İkinci 10 yılda ise toplam 21.9 milyar dolarlık yatırım ile madencilik üretimi 216 milyar dolara yükselecek" diye konuştu. Türkiye'de maden üretiminin birileri tarafından engellendiğini kaydeden Önal, "Eğer maden üretimi yapamazsanız, bunu dışarıdan almak zorundasınız. Bugüne kadar maden üretimimiz engellenmeye çalışıldı, engellenmeye de devam ediyor. Nükleer enerjide de engellemeler oluyor " diye konuştu.
KOZA'YA ÖVGÜ
Türkiye'deki maden üretiminin dünya standartlarının üzerinde olduğunu belirten Önal, örnek olarak Koza Altın İşletmeleri'nin sahibi olduğu Bergama'daki altın madenini verdi. Önal, "Geçen hafta Avrupa Parlamentosu'nda 'en çevreci ve en iyi teknolojiyi kullandığı için Bergama hakkında bizi bilgilendir' diyen 70 parlamenter ve 80 bilim adamına Bergama'yı anlattım" şeklinde konuştu. Ülke genelinde yapılan madencilik faaliyetleri, çoğu zaman yanlış ve hak etmediği eleştirilere hedef olduğunu kaydeden Önal, Kazdağları'nın bunun son örneği olduğunu bildirdi.

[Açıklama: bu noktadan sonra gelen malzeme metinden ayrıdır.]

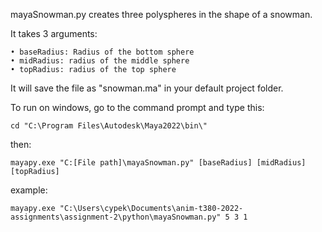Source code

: mayaSnowman.py creates three polyspheres in the shape of a snowman.

It takes 3 arguments:
    
    • baseRadius: Radius of the bottom sphere
    • midRadius: radius of the middle sphere
    • topRadius: radius of the top sphere

It will save the file as "snowman.ma" in your default project folder.

To run on windows, go to the command prompt and type this:

    cd "C:\Program Files\Autodesk\Maya2022\bin\"
then:

    mayapy.exe "C:[File path]\mayaSnowman.py" [baseRadius] [midRadius] [topRadius]

example:

    mayapy.exe "C:\Users\cypek\Documents\anim-t380-2022-assignments\assignment-2\python\mayaSnowman.py" 5 3 1
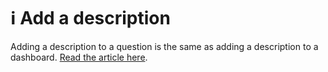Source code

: # ℹ Add a description

Adding a description to a question is the same as adding a description to a dashboard. [Read the article here](../dashboards/add-a-description.md).
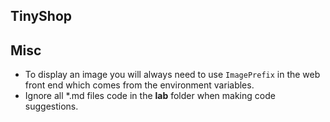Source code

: ## TinyShop

<!-- Add Instructions here -->

## Misc
- To display an image you will always need to use `ImagePrefix` in the web front end which comes from the environment variables. 
- Ignore all *.md files code in the **lab** folder when making code suggestions.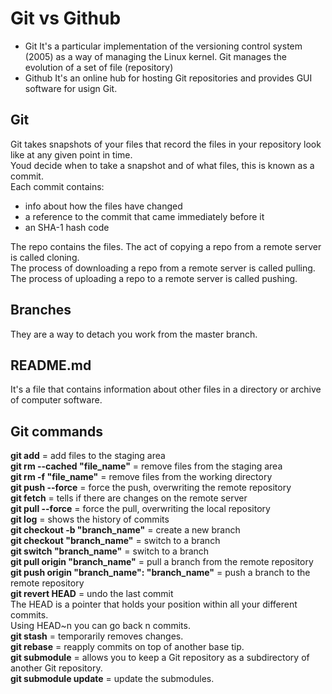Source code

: # Git vs Github
- Git
It's a particular implementation of the versioning control system (2005) as a way of managing the Linux kernel. Git manages the evolution of a set of file (repository)
- Github
It's an online hub for hosting Git repositories and provides GUI software for usign Git.

## Git
Git takes snapshots of your files that record the files in your repository look like at any given point in time. <br>
Youd decide when to take a snapshot and of what files, this is known as a commit. <br>
Each commit contains:
- info about how the files have changed
- a reference to the commit that came immediately before it
- an SHA-1 hash code

The repo contains the files. The act of copying a repo from a remote server is called cloning. <br>
The process of downloading a repo from a remote server is called pulling. <br>
The process of uploading a repo to a remote server is called pushing. <br>

## Branches
They are a way to detach you work from the master branch. <br>

## README.md
It's a file that contains information about other files in a directory or archive of computer software. <br>

## Git commands
**git add** = add files to the staging area <br>
**git rm --cached "file_name"**	= remove files from the staging area <br>
**git rm -f "file_name"** = remove files from the working directory <br>
**git push --force** = force the push, overwriting the remote repository <br>
**git fetch** = tells if there are changes on the remote server <br>
**git pull --force** = force the pull, overwriting the local repository <br>
**git log** = shows the history of commits <br>
**git checkout -b "branch_name"** = create a new branch <br>
**git checkout "branch_name"** = switch to a branch <br>
**git switch "branch_name"** = switch to a branch <br>
**git pull origin "branch_name"** = pull a branch from the remote repository <br>
**git push origin "branch_name": "branch_name"** = push a branch to the remote repository <br>
**git revert HEAD** = undo the last commit <br>
The HEAD is a pointer that holds your position within all your different commits. <br> 
Using HEAD~n you can go back n commits. <br>
**git stash** = temporarily removes changes. <br>
**git rebase** = reapply commits on top of another base tip. <br>
**git submodule** = allows you to keep a Git repository as a subdirectory of another Git repository. <br>
**git submodule update** = update the submodules. <br>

KAPALIÇARŞI'DAN SİYANÜR AKIYOR
Vakıf Yönetim Kurulu Üyesi Işık Özpeker, altın üretiminde kullanılan siyanürle ilgili eleştirilere tepki gösterdi. Siyanürün altın ararken değil, üretirken kullanıldığını ifade eden Özpeker, "Dünya altın üretiminin yüzde 86'sı siyanürle yapılmaktadır. Kapalıçarşı'da ne kadar siyanür kullanıldığını biliyor musunuz? Türkiye'deki altın üretiminden çok daha fazla. Siyanür kullanıldıktan sonra kanalizasyon yolu ile denize karışıyor, ama kimse kritiğini yapmıyor" dedi. Siyanürün kanser yaptığı iddialarını da eleştiren Özpeker, "Siyanür kanser yapmaz direkt öldürür" diye konuştu.
KURAL'DAN ÇEVRECİ GEÇİNENLERE ELEŞTİRİ
Çevreci fikirleri ile tanınan Prof. Dr. Orhan Kural, kamuoyunu bilgilendirmek ve maden varlıklarını tanıtmak amacıyla bir televizyon programı sunacak. Kural, her türlü madenin değil, doğru madenin korunması gerektiğini söyledi.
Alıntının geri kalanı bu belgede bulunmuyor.